Either way, people are going to stumble across content that upsets them.

While the ability to block certain accounts is useful, you'll never be able to completely protect yourself. “Where once people might have been able to escape bullying at the end of the working day or school day, social networking means this abuse can continue when people are in the comfort of their own home, making it all the more traumatic and difficult to avoid,” said Tony Neate, the CEO of Get Safe Online. “There’s no doubt that more can be done, and by working together, raising awareness and consequently promoting the right advice, we can try and put a stop to it.”

That illustrates Twitter’s problem. The site’s unique selling point is that it’s a public arena where people are free to have their say and engage in debate, but the internet’s a rougher place than the real world. People say mean things online, things they’d think of but never actually voice in person because they know it would be rude.

It works the other way too, of course. There are a lot of people out there who are all too ready to call foul and find offence in absolutely anything they disagree with; last year’s Protein World debacle is a good case in point. The sad fact is, they’re making the situation even more unmanageable.

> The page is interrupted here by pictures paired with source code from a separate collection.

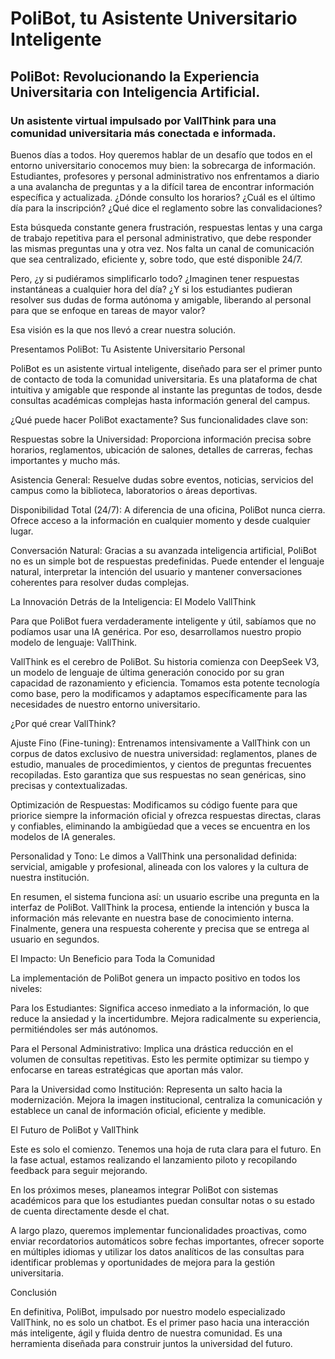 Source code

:<h1>PoliBot, tu Asistente Universitario Inteligente</h1>
<h2>PoliBot: Revolucionando la Experiencia Universitaria con Inteligencia Artificial.</h2>
<h3>Un asistente virtual impulsado por VallThink para una comunidad universitaria más conectada e informada.</h3>

Buenos días a todos. Hoy queremos hablar de un desafío que todos en el entorno universitario conocemos muy bien: la sobrecarga de información. Estudiantes, profesores y personal administrativo nos enfrentamos a diario a una avalancha de preguntas y a la difícil tarea de encontrar información específica y actualizada. ¿Dónde consulto los horarios? ¿Cuál es el último día para la inscripción? ¿Qué dice el reglamento sobre las convalidaciones?

Esta búsqueda constante genera frustración, respuestas lentas y una carga de trabajo repetitiva para el personal administrativo, que debe responder las mismas preguntas una y otra vez. Nos falta un canal de comunicación que sea centralizado, eficiente y, sobre todo, que esté disponible 24/7.

Pero, ¿y si pudiéramos simplificarlo todo? ¿Imaginen tener respuestas instantáneas a cualquier hora del día? ¿Y si los estudiantes pudieran resolver sus dudas de forma autónoma y amigable, liberando al personal para que se enfoque en tareas de mayor valor?

Esa visión es la que nos llevó a crear nuestra solución.

Presentamos PoliBot: Tu Asistente Universitario Personal

PoliBot es un asistente virtual inteligente, diseñado para ser el primer punto de contacto de toda la comunidad universitaria. Es una plataforma de chat intuitiva y amigable que responde al instante las preguntas de todos, desde consultas académicas complejas hasta información general del campus.

¿Qué puede hacer PoliBot exactamente? Sus funcionalidades clave son:

Respuestas sobre la Universidad: Proporciona información precisa sobre horarios, reglamentos, ubicación de salones, detalles de carreras, fechas importantes y mucho más.

Asistencia General: Resuelve dudas sobre eventos, noticias, servicios del campus como la biblioteca, laboratorios o áreas deportivas.

Disponibilidad Total (24/7): A diferencia de una oficina, PoliBot nunca cierra. Ofrece acceso a la información en cualquier momento y desde cualquier lugar.

Conversación Natural: Gracias a su avanzada inteligencia artificial, PoliBot no es un simple bot de respuestas predefinidas. Puede entender el lenguaje natural, interpretar la intención del usuario y mantener conversaciones coherentes para resolver dudas complejas.

La Innovación Detrás de la Inteligencia: El Modelo VallThink

Para que PoliBot fuera verdaderamente inteligente y útil, sabíamos que no podíamos usar una IA genérica. Por eso, desarrollamos nuestro propio modelo de lenguaje: VallThink.

VallThink es el cerebro de PoliBot. Su historia comienza con DeepSeek V3, un modelo de lenguaje de última generación conocido por su gran capacidad de razonamiento y eficiencia. Tomamos esta potente tecnología como base, pero la modificamos y adaptamos específicamente para las necesidades de nuestro entorno universitario.

¿Por qué crear VallThink?

Ajuste Fino (Fine-tuning): Entrenamos intensivamente a VallThink con un corpus de datos exclusivo de nuestra universidad: reglamentos, planes de estudio, manuales de procedimientos, y cientos de preguntas frecuentes recopiladas. Esto garantiza que sus respuestas no sean genéricas, sino precisas y contextualizadas.

Optimización de Respuestas: Modificamos su código fuente para que priorice siempre la información oficial y ofrezca respuestas directas, claras y confiables, eliminando la ambigüedad que a veces se encuentra en los modelos de IA generales.

Personalidad y Tono: Le dimos a VallThink una personalidad definida: servicial, amigable y profesional, alineada con los valores y la cultura de nuestra institución.

En resumen, el sistema funciona así: un usuario escribe una pregunta en la interfaz de PoliBot. VallThink la procesa, entiende la intención y busca la información más relevante en nuestra base de conocimiento interna. Finalmente, genera una respuesta coherente y precisa que se entrega al usuario en segundos.

El Impacto: Un Beneficio para Toda la Comunidad

La implementación de PoliBot genera un impacto positivo en todos los niveles:

Para los Estudiantes: Significa acceso inmediato a la información, lo que reduce la ansiedad y la incertidumbre. Mejora radicalmente su experiencia, permitiéndoles ser más autónomos.

Para el Personal Administrativo: Implica una drástica reducción en el volumen de consultas repetitivas. Esto les permite optimizar su tiempo y enfocarse en tareas estratégicas que aportan más valor.

Para la Universidad como Institución: Representa un salto hacia la modernización. Mejora la imagen institucional, centraliza la comunicación y establece un canal de información oficial, eficiente y medible.

El Futuro de PoliBot y VallThink

Este es solo el comienzo. Tenemos una hoja de ruta clara para el futuro. En la fase actual, estamos realizando el lanzamiento piloto y recopilando feedback para seguir mejorando.

En los próximos meses, planeamos integrar PoliBot con sistemas académicos para que los estudiantes puedan consultar notas o su estado de cuenta directamente desde el chat.

A largo plazo, queremos implementar funcionalidades proactivas, como enviar recordatorios automáticos sobre fechas importantes, ofrecer soporte en múltiples idiomas y utilizar los datos analíticos de las consultas para identificar problemas y oportunidades de mejora para la gestión universitaria.

Conclusión

En definitiva, PoliBot, impulsado por nuestro modelo especializado VallThink, no es solo un chatbot. Es el primer paso hacia una interacción más inteligente, ágil y fluida dentro de nuestra comunidad. Es una herramienta diseñada para construir juntos la universidad del futuro.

People take less care with the way in which they conduct themselves when they know they don’t have to face the consequences of their actions. Just like a bunch of mischievous children in a classroom governed by a hapless supply teacher, Twitter users know they can get away with a lot. The odd unfortunate soul will be caught out and strung up now and again, but it almost seems to be done at random.

Twitter's specific policy on hateful conduct states, "[y]ou may not promote violence against or directly attack or threaten other people on the basis of race, ethnicity, national origin, sexual orientation, gender, gender identity, religious affiliation, age, disability, or disease. We also do not allow accounts whose primary purpose is inciting harm towards others on the basis of these categories."

That's all well and good, but the site's sheer scale and dynamism make that completely unenforceable. Twitter referred me to a recent Guardian op-ed by Nick Pickles, the company's UK head of public policy, when I approached it about its battle against online trolls this week.

"The internet has become a real-time global mirror, reflecting society in a way that is not always comfortable to look at," it reads. "We never stop asking ourselves if a policy could be clearer or if new user behaviour means we need to change our rules, or the tools we employ to protect Twitter.

"Prejudice within society cannot be deleted at the click of a button – or by removing content to give the impression it does not exist. We can do more. We can empower people to take action, to speak up, to say that we will not stand by and allow prejudice to go unchallenged."

It's an honest insight, but one that plainly highlights the site's dilemmas. Hundreds of million of tweets are sent every day, and there’s no way of sifting through each and every one of them before they go live. In any case, the site’s perpetually dealing with grey areas, and if it was to employ hardline measures to clean its image up, it would also drive away huge numbers of its users.